● **YOUR GOAL**: The entries below should be quoted exactly, with no pictures carried over.

● **EXERCISE MATERIAL**:
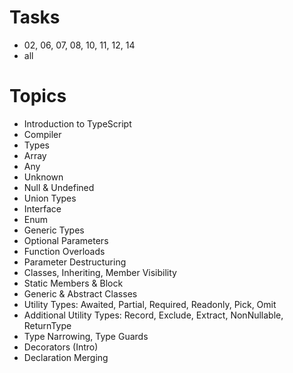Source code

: # Tasks

- 02, 06, 07, 08, 10, 11, 12, 14
- all

# Topics

- Introduction to TypeScript
- Compiler
- Types
- Array
- Any
- Unknown
- Null & Undefined
- Union Types
- Interface
- Enum
- Generic Types
- Optional Parameters
- Function Overloads
- Parameter Destructuring
- Classes, Inheriting, Member Visibility
- Static Members & Block
- Generic & Abstract Classes
- Utility Types: Awaited, Partial, Required, Readonly, Pick, Omit
- Additional Utility Types: Record, Exclude, Extract, NonNullable, ReturnType
- Type Narrowing, Type Guards
- Decorators (Intro)
- Declaration Merging
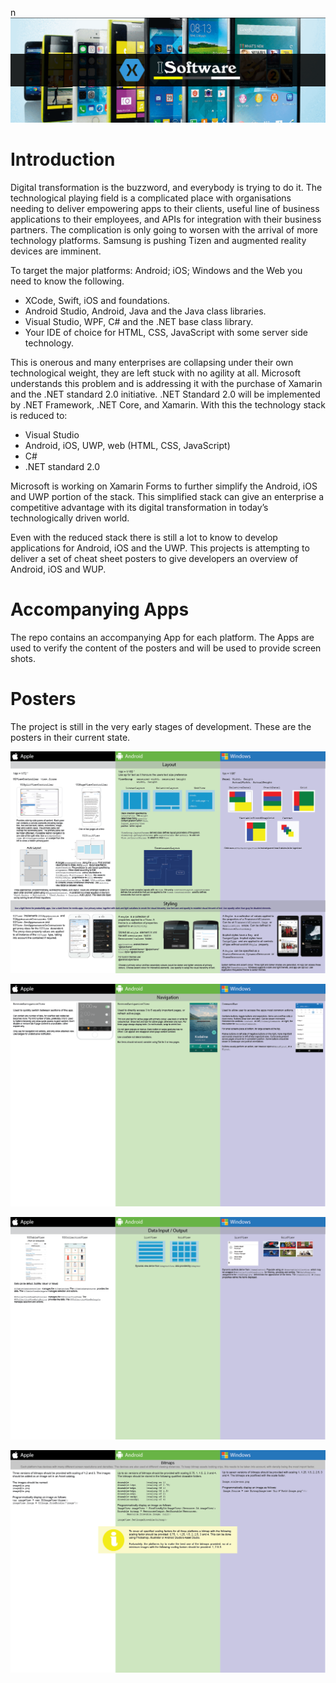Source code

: n![Title Image](Artwork/TitleImageHome.png )
# Introduction
Digital transformation is the buzzword, and everybody is trying to do it. The technological playing field is a complicated place with organisations needing to deliver empowering apps to their clients, useful line of business applications to their employees, and APIs for integration with their business partners. The complication is only going to worsen with the arrival of more technology platforms. Samsung is pushing Tizen and augmented reality devices are imminent.

To target the major platforms: Android; iOS; Windows and the Web you need to know the following.
* XCode, Swift, iOS and foundations.
* Android Studio, Android, Java and the Java class libraries.
* Visual Studio, WPF, C# and the .NET base class library.
* Your IDE of choice for HTML, CSS, JavaScript with some server side technology.

This is onerous and many enterprises are collapsing under their own technological weight, they are left stuck with no agility at all.
Microsoft understands this problem and is addressing it with the purchase of Xamarin and the .NET standard 2.0 initiative. .NET Standard 2.0 will be implemented by .NET Framework, .NET Core, and Xamarin. With this the technology stack is reduced to:
* Visual Studio
* Android, iOS, UWP, web (HTML, CSS, JavaScript)
* C#
* .NET standard 2.0 

Microsoft is working on Xamarin Forms to further simplify the Android, iOS and UWP portion of the stack. This simplified stack can give an enterprise a competitive advantage with its digital transformation in today’s technologically driven world.

Even with the reduced stack there is still a lot to know to develop applications for Android, iOS and the UWP. This projects is attempting to deliver a set of cheat sheet posters to give developers an overview of Android, iOS and WUP.

# Accompanying Apps
The repo contains an accompanying App for each platform. The Apps are used to verify the content of the posters and will be used to provide screen shots.

# Posters
The project is still in the very early stages of development. These are the posters in their current state.

![Poster 1](Posters/MobileDevelopmentComparisonChart1.png)

![Poster 2](Posters/MobileDevelopmentComparisonChart2.png)

![Poster 3](Posters/MobileDevelopmentComparisonChart3.png)

![Poster 4](Posters/MobileDevelopmentComparisonChart4.png)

● **EXPECTED ANSWER**:
Source code

: # Tasks

- 02, 06, 07, 08, 10, 11, 12, 14
- all

# Topics

- Introduction to TypeScript
- Compiler
- Types
- Array
- Any
- Unknown
- Null & Undefined
- Union Types
- Interface
- Enum
- Generic Types
- Optional Parameters
- Function Overloads
- Parameter Destructuring
- Classes, Inheriting, Member Visibility
- Static Members & Block
- Generic & Abstract Classes
- Utility Types: Awaited, Partial, Required, Readonly, Pick, Omit
- Additional Utility Types: Record, Exclude, Extract, NonNullable, ReturnType
- Type Narrowing, Type Guards
- Decorators (Intro)
- Declaration Merging
Source code

: n![Title Image](Artwork/TitleImageHome.png )
# Introduction
Digital transformation is the buzzword, and everybody is trying to do it. The technological playing field is a complicated place with organisations needing to deliver empowering apps to their clients, useful line of business applications to their employees, and APIs for integration with their business partners. The complication is only going to worsen with the arrival of more technology platforms. Samsung is pushing Tizen and augmented reality devices are imminent.

To target the major platforms: Android; iOS; Windows and the Web you need to know the following.
* XCode, Swift, iOS and foundations.
* Android Studio, Android, Java and the Java class libraries.
* Visual Studio, WPF, C# and the .NET base class library.
* Your IDE of choice for HTML, CSS, JavaScript with some server side technology.

This is onerous and many enterprises are collapsing under their own technological weight, they are left stuck with no agility at all.
Microsoft understands this problem and is addressing it with the purchase of Xamarin and the .NET standard 2.0 initiative. .NET Standard 2.0 will be implemented by .NET Framework, .NET Core, and Xamarin. With this the technology stack is reduced to:
* Visual Studio
* Android, iOS, UWP, web (HTML, CSS, JavaScript)
* C#
* .NET standard 2.0 

Microsoft is working on Xamarin Forms to further simplify the Android, iOS and UWP portion of the stack. This simplified stack can give an enterprise a competitive advantage with its digital transformation in today’s technologically driven world.

Even with the reduced stack there is still a lot to know to develop applications for Android, iOS and the UWP. This projects is attempting to deliver a set of cheat sheet posters to give developers an overview of Android, iOS and WUP.

# Accompanying Apps
The repo contains an accompanying App for each platform. The Apps are used to verify the content of the posters and will be used to provide screen shots.

# Posters
The project is still in the very early stages of development. These are the posters in their current state.

![Poster 1](Posters/MobileDevelopmentComparisonChart1.png)

![Poster 2](Posters/MobileDevelopmentComparisonChart2.png)

![Poster 3](Posters/MobileDevelopmentComparisonChart3.png)

![Poster 4](Posters/MobileDevelopmentComparisonChart4.png)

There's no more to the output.